Exercise brief:
Could you give the listing again exactly, without its pictures?

==================================================

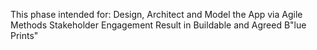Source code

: This phase intended for:
Design, Architect and Model the App via Agile Methods
Stakeholder Engagement
Result in Buildable and Agreed B"lue Prints"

==================================================

Completed task:
Source code

: This phase intended for:
Design, Architect and Model the App via Agile Methods
Stakeholder Engagement
Result in Buildable and Agreed B"lue Prints"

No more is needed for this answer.